Os periódicos de Manaus na semana que terminou divulgaram um assunto que merece comentário. Trata-se da aprovação e reprovação de alunos na rede escolar.
De um lado, professores acusam a SEDUC-AM de obrigá-los a aprovar os alunos. De outro, a SEDUC-AM diz que o professor deve fazer as recuperações paralelas quantas forem necessárias caso o aluno não obtenha a nota mínima para aprovação.
Não resta dúvida que tudo isso tem por tras somas altas de dinheiro principalmente envolvendo a Secretaria e o Ministério da Educação. Mas por outro lado, trava-se uma briga que tanto a Secretaria de Educação como professores não percebem que educar não combina com aprovar ou reprovar.
Infelizmente, nos dias atuais ainda vemos professores sentirem prazer em reprovar alunos. Salas de professores, que deveria ser um lugar de alegria, prazer é um verdadeiro purgatório de maldade. Muitos são grosseiros, reprovadores de alunos e ainda criticam professores que adotam outras formas de relações, avaliações e metodologias com os estudantes e não se preocupam em aprovar ou reprovar.
Evidentemente que o aluno numa escola deve dominar determinados conhecimentos e saberes de matemática, português, história, geografia, química, física, artes, língua estrangeiras, biologia, mas não se deve fazer da educação um campo de batalha.
Nessa questão de aprovar e reprovar certos professores não perceberam ainda que não se está fazendo nada de criativo nos vários compontentes curriculares. Está se repetindo o que está posto. As provas que são feitas o professor sabe as respostas e na maioria são pegadinhas.
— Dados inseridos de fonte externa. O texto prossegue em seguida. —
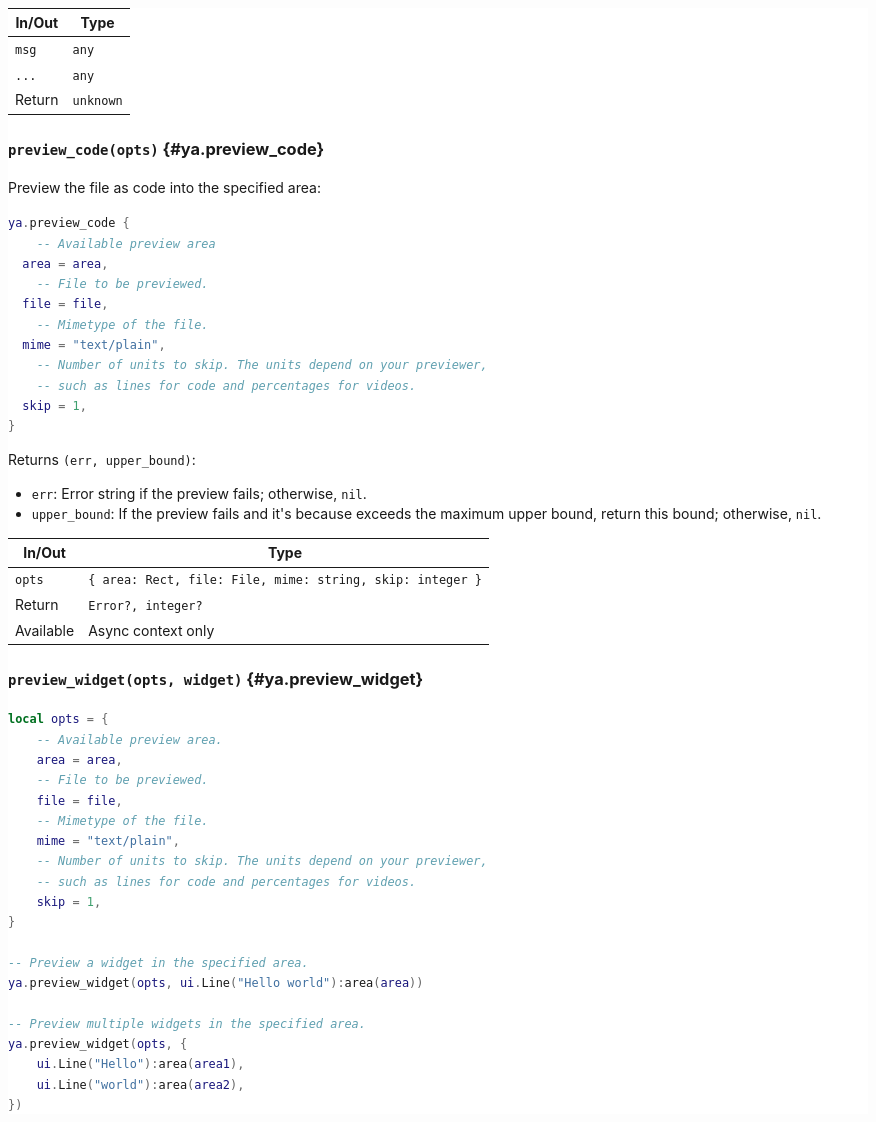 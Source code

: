 | In/Out | Type      |
| ------ | --------- |
| `msg`  | `any`     |
| `...`  | `any`     |
| Return | `unknown` |

### `preview_code(opts)` {#ya.preview_code}

Preview the file as code into the specified area:

```lua
ya.preview_code {
	-- Available preview area
  area = area,
	-- File to be previewed.
  file = file,
	-- Mimetype of the file.
  mime = "text/plain",
	-- Number of units to skip. The units depend on your previewer,
	-- such as lines for code and percentages for videos.
  skip = 1,
}
```

Returns `(err, upper_bound)`:

- `err`: Error string if the preview fails; otherwise, `nil`.
- `upper_bound`: If the preview fails and it's because exceeds the maximum upper bound, return this bound; otherwise, `nil`.

| In/Out    | Type                                                      |
| --------- | --------------------------------------------------------- |
| `opts`    | `{ area: Rect, file: File, mime: string, skip: integer }` |
| Return    | `Error?, integer?`                                        |
| Available | Async context only                                        |

### `preview_widget(opts, widget)` {#ya.preview_widget}

```lua
local opts = {
	-- Available preview area.
	area = area,
	-- File to be previewed.
	file = file,
	-- Mimetype of the file.
	mime = "text/plain",
	-- Number of units to skip. The units depend on your previewer,
	-- such as lines for code and percentages for videos.
	skip = 1,
}

-- Preview a widget in the specified area.
ya.preview_widget(opts, ui.Line("Hello world"):area(area))

-- Preview multiple widgets in the specified area.
ya.preview_widget(opts, {
	ui.Line("Hello"):area(area1),
	ui.Line("world"):area(area2),
})
```
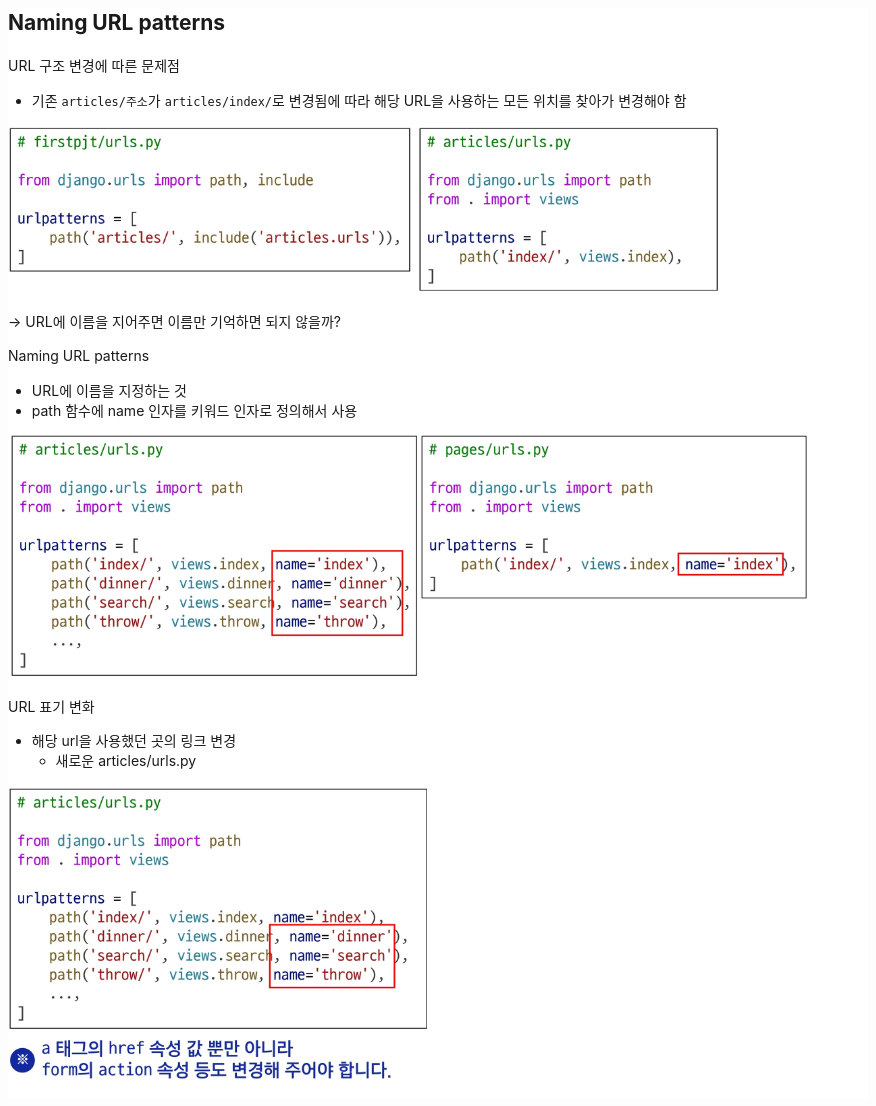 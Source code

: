 ## Naming URL patterns
URL 구조 변경에 따른 문제점
- 기존 `articles/주소`가 `articles/index/`로 변경됨에 따라 해당 URL을 사용하는 모든 위치를 찾아가 변경해야 함

![alt text](<images/09_19/스크린샷 2025-09-19 121554.png>)

-> URL에 이름을 지어주면 이름만 기억하면 되지 않을까?

Naming URL patterns
- URL에 이름을 지정하는 것
- path 함수에 name 인자를 키워드 인자로 정의해서 사용

![alt text](<images/09_19/스크린샷 2025-09-19 121722.png>)

URL 표기 변화
- 해당 url을 사용했던 곳의 링크 변경
  - 새로운 articles/urls.py

![alt text](<images/09_19/스크린샷 2025-09-19 121818.png>)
E agindo dessa forma, relacionamo-nos com “a-lunos”, aquele que não possui luz e não com estudantes, aquele que busca, descobre, inventa e por isso eles não obtem a nota que o Estado cobra e os professores digladiam-se com a Secretaria e entre si.
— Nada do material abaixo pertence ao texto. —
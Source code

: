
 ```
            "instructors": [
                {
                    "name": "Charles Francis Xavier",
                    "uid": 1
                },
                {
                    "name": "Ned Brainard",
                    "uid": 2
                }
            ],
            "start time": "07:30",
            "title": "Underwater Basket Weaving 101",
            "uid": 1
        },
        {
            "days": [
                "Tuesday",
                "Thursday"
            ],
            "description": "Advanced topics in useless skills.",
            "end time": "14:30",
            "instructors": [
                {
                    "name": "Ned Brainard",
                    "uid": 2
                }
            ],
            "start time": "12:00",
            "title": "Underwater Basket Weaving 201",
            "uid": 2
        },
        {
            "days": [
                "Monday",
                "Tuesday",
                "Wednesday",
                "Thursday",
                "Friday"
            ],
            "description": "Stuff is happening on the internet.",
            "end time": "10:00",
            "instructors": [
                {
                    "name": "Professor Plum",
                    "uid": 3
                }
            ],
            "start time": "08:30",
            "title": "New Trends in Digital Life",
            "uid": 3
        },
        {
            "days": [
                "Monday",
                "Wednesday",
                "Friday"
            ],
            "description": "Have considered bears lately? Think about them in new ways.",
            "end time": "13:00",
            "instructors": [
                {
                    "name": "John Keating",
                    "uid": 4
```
Educar é promover o novo e aí não tem nada com aprovação nem reprovação porque os dois são cobrados a partir de uma posição hierárquica de superioridade e dominação. Sendo o professor possuidor desses saberes não era para ter posicionamentos negativos na relação com os estudantes, mas sim refletir sobre ordenamentos partidos da Secretaria que precisem ser questionados para que depois não mantenham clichês nos dizeres que tais políticos, juízes, advogados, médicos, enfermeiras, garis, lenhadores, atores, pedreiros e padeiros passaram por suas mãos.